For question 5. we're going to use similar triangles.

Let's consider a semi-circle, and choose any point on the perimeter. The triangle formed by diameter and the point is always right-angled.

We choose two triangles below, which are similar by AA postulate.

  • \triangle ACH\sim\triangle CBH\ \mathrm{(\because AA\ Postulate)}

Now, the corresponding sides are equal in ratio.

\rightarrow\overline{AH}:\overline{CH}=\overline{CH}:\overline{BH}

\rightarrow \overline{CH}^2=\overline{AH}\cdot\overline{BH}

Thus, this is the relation between the three sides.

Let \overline{AH}=7.5, and \overline{BH}=1. Then, \overline{CH}=\sqrt{7.5}. Hence, we can represent the value geometrically. The steps are as follows.

Q.5 Steps

Draw a line segment \overline{AH}=7.5, on to the left of the origin.
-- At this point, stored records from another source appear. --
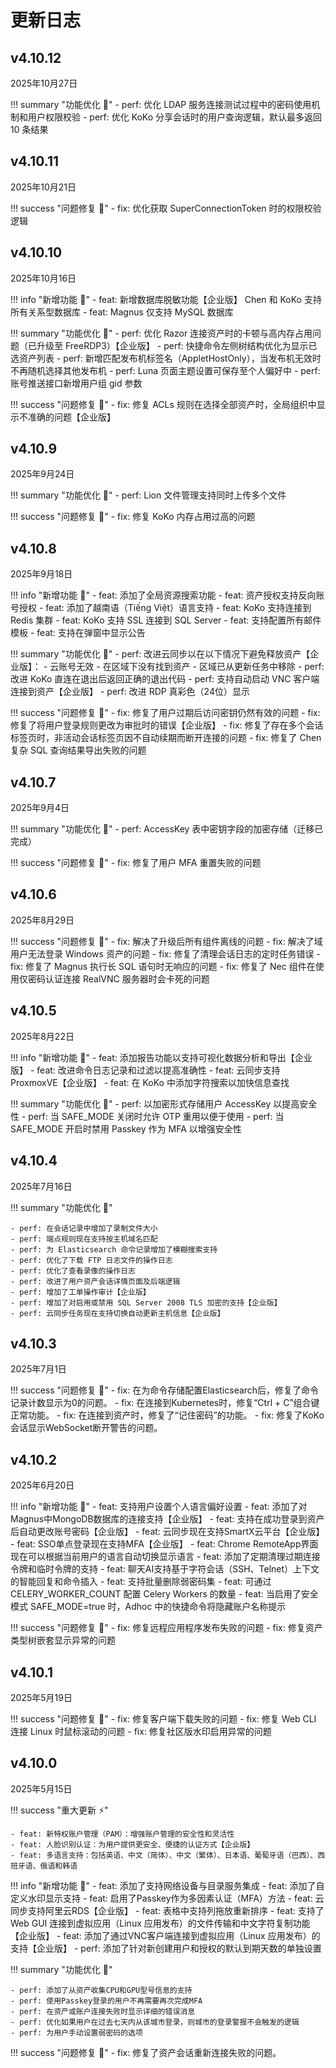 # 更新日志

v4.10.12
------------------------
2025年10月27日

!!! summary "功能优化 🚀"
    - perf: 优化 LDAP 服务连接测试过程中的密码使用机制和用户权限校验
    - perf: 优化 KoKo 分享会话时的用户查询逻辑，默认最多返回 10 条结果



v4.10.11
------------------------
2025年10月21日

!!! success "问题修复 🐛"
    - fix: 优化获取 SuperConnectionToken 时的权限校验逻辑



v4.10.10
------------------------
2025年10月16日

!!! info "新增功能 🌱"
    - feat: 新增数据库脱敏功能【企业版】 Chen 和 KoKo 支持所有关系型数据库
    - feat: Magnus 仅支持 MySQL 数据库

!!! summary "功能优化 🚀"
    - perf: 优化 Razor 连接资产时的卡顿与高内存占用问题（已升级至 FreeRDP3）【企业版】
    - perf: 快捷命令左侧树结构优化为显示已选资产列表
    - perf: 新增匹配发布机标签名（AppletHostOnly），当发布机无效时不再随机选择其他发布机
    - perf: Luna 页面主题设置可保存至个人偏好中
    - perf: 账号推送接口新增用户组 gid 参数

!!! success "问题修复 🐛"
    - fix: 修复 ACLs 规则在选择全部资产时，全局组织中显示不准确的问题【企业版】



v4.10.9
------------------------
2025年9月24日

!!! summary "功能优化 🚀"
    - perf: Lion 文件管理支持同时上传多个文件

!!! success "问题修复 🐛"
    - fix: 修复 KoKo 内存占用过高的问题



v4.10.8
------------------------
2025年9月18日

!!! info "新增功能 🌱"
    - feat: 添加了全局资源搜索功能
    - feat: 资产授权支持反向账号授权
    - feat: 添加了越南语（Tiếng Việt）语言支持
    - feat: KoKo 支持连接到 Redis 集群
    - feat: KoKo 支持 SSL 连接到 SQL Server
    - feat: 支持配置所有邮件模板
    - feat: 支持在弹窗中显示公告

!!! summary "功能优化 🚀"
    - perf: 改进云同步以在以下情况下避免释放资产【企业版】：
        - 云账号无效
        - 在区域下没有找到资产
        - 区域已从更新任务中移除
    - perf: 改进 KoKo 直连在退出后返回正确的退出代码
    - perf: 支持自动启动 VNC 客户端连接到资产【企业版】
    - perf: 改进 RDP 真彩色（24位）显示

!!! success "问题修复 🐛"
    - fix: 修复了用户过期后访问密钥仍然有效的问题
    - fix: 修复了将用户登录规则更改为审批时的错误【企业版】
    - fix: 修复了存在多个会话标签页时，非活动会话标签页因不自动续期而断开连接的问题
    - fix: 修复了 Chen 复杂 SQL 查询结果导出失败的问题

v4.10.7
------------------------
2025年9月4日

!!! summary "功能优化 🚀"
    - perf: AccessKey 表中密钥字段的加密存储（迁移已完成）

!!! success "问题修复 🐛"
    - fix: 修复了用户 MFA 重置失败的问题

v4.10.6
------------------------
2025年8月29日

!!! success "问题修复 🐛"
    - fix: 解决了升级后所有组件离线的问题
    - fix: 解决了域用户无法登录 Windows 资产的问题
    - fix: 修复了清理会话日志的定时任务错误
    - fix: 修复了 Magnus 执行长 SQL 语句时无响应的问题
    - fix: 修复了 Nec 组件在使用仅密码认证连接 RealVNC 服务器时会卡死的问题

v4.10.5
------------------------
2025年8月22日

!!! info "新增功能 🌱"
    - feat: 添加报告功能以支持可视化数据分析和导出【企业版】
    - feat: 改进命令日志记录和过滤以提高准确性
    - feat: 云同步支持 ProxmoxVE【企业版】
    - feat: 在 KoKo 中添加字符搜索以加快信息查找

!!! summary "功能优化 🚀"
    - perf: 以加密形式存储用户 AccessKey 以提高安全性
    - perf: 当 SAFE_MODE 关闭时允许 OTP 重用以便于使用
    - perf: 当 SAFE_MODE 开启时禁用 Passkey 作为 MFA 以增强安全性

v4.10.4
------------------------
2025年7月16日

!!! summary "功能优化 🚀" 
    
    - perf: 在会话记录中增加了录制文件大小
    - perf: 端点规则现在支持按主机域名匹配
    - perf: 为 Elasticsearch 命令记录增加了模糊搜索支持
    - perf: 优化了下载 FTP 日志文件的操作日志
    - perf: 优化了查看录像的操作日志
    - perf: 改进了用户资产会话详情页面及后端逻辑
    - perf: 增加了工单操作审计【企业版】
    - perf: 增加了对启用或禁用 SQL Server 2008 TLS 加密的支持【企业版】
    - perf: 云同步任务现在支持切换自动更新主机信息【企业版】

v4.10.3
------------------------
2025年7月1日

!!! success "问题修复 🐛"
    - fix: 在为命令存储配置Elasticsearch后，修复了命令记录计数显示为0的问题。
    - fix: 在连接到Kubernetes时，修复“Ctrl + C”组合键正常功能。
    - fix: 在连接到资产时，修复了“记住密码”的功能。
    - fix: 修复了KoKo会话显示WebSocket断开警告的问题。

v4.10.2
------------------------
2025年6月20日

!!! info "新增功能 🌱"
    - feat: 支持用户设置个人语言偏好设置
    - feat: 添加了对Magnus中MongoDB数据库的连接支持【企业版】
    - feat: 支持在成功登录到资产后自动更改账号密码【企业版】
    - feat: 云同步现在支持SmartX云平台【企业版】
    - feat: SSO单点登录现在支持MFA【企业版】
    - feat: Chrome RemoteApp界面现在可以根据当前用户的语言自动切换显示语言
    - feat: 添加了定期清理过期连接令牌和临时令牌的支持
    - feat: 聊天AI支持基于字符会话（SSH、Telnet）上下文的智能回复和命令插入
    - feat: 支持批量删除弱密码集
    - feat: 可通过 CELERY_WORKER_COUNT 配置 Celery Workers 的数量
    - feat: 当启用了安全模式 SAFE_MODE=true 时，Adhoc 中的快捷命令将隐藏账户名称提示

!!! success "问题修复 🐛"
    - fix: 修复远程应用程序发布失败的问题
    - fix: 修复资产类型树嵌套显示异常的问题

v4.10.1
------------------------
2025年5月19日

!!! success "问题修复 🐛"
    - fix: 修复客户端下载失败的问题
    - fix: 修复 Web CLI 连接 Linux 时鼠标滚动的问题
    - fix: 修复社区版水印启用异常的问题

v4.10.0
------------------------
2025年5月15日

!!! success "重大更新 ⚡️" 

    - feat: 新特权账户管理（PAM）：增强账户管理的安全性和灵活性
    - feat: 人脸识别认证：为用户提供更安全、便捷的认证方式【企业版】
    - feat: 多语言支持：包括英语、中文（简体）、中文（繁体）、日本语、葡萄牙语（巴西）、西班牙语、俄语和韩语

!!! info "新增功能 🌱"
    - feat: 添加了支持网络设备与目录服务集成
    - feat: 添加了自定义水印显示支持
    - feat: 启用了Passkey作为多因素认证（MFA）方法
    - feat: 云同步支持阿里云RDS【企业版】
    - feat: 表格中支持列拖放重新排序
    - feat: 支持了 Web GUI 连接到虚拟应用（Linux 应用发布）的文件传输和中文字符复制功能【企业版】
    - feat: 添加了通过VNC客户端连接到虚拟应用（Linux 应用发布）的支持【企业版】
    - perf: 添加了针对新创建用户和授权的默认到期天数的单独设置
    
!!! summary "功能优化 🚀" 
    
    - perf: 添加了从资产收集CPU和GPU型号信息的支持
    - perf: 使用Passkey登录的用户不再需要再次完成MFA
    - perf: 在资产或账户连接失败时显示详细的错误消息
    - perf: 优化如果用户在过去七天内从该城市登录，则城市的登录警报不会触发的逻辑
    - perf: 为用户手动设置弱密码的选项

!!! success "问题修复 🐛"
    - fix: 修复了资产会话重新连接失败的问题。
Draw a line segment \overline{BH}=1, on to the right of the origin.

Let \overline{AB} be the diameter of the circle.

The height \overline{CH}=\sqrt{7.5} starts from the origin. Now there forms a right triangle as the diagram is. Then, all we have to do is to use a compass and mark it on the number line.

So, we're done!

Q.6

For question 6. we're going to use the concepts of exponents. Let's start.

Given value

=\dfrac{243^{\frac{3}{5} }\times 25^{\frac{3}{2} }}{625^{\frac{1}{2} }\times 8^{\frac{4}{3} }\times 16^{\frac{5}{4} }}

=\dfrac{(3^5)^{\frac{3}{5} }\times (5^2)^{\frac{3}{2} }}{(5^4)^{\frac{1}{2} }\times (2^3)^{\frac{4}{3} }\times (2^4)^{\frac{5}{4} }}

=\dfrac{3^3\times 5^3}{5^2\times 2^4\times 2^5}

=\dfrac{27\times 5}{16\times 32}

=\boxed{\dfrac{135}{512} }.

So, we're done!

Learn More:

In the given diagram,

\rightarrow \overline{AC}\cdot\overline{BC}=\overline{AB}\cdot\overline{CH} [Triangle Area]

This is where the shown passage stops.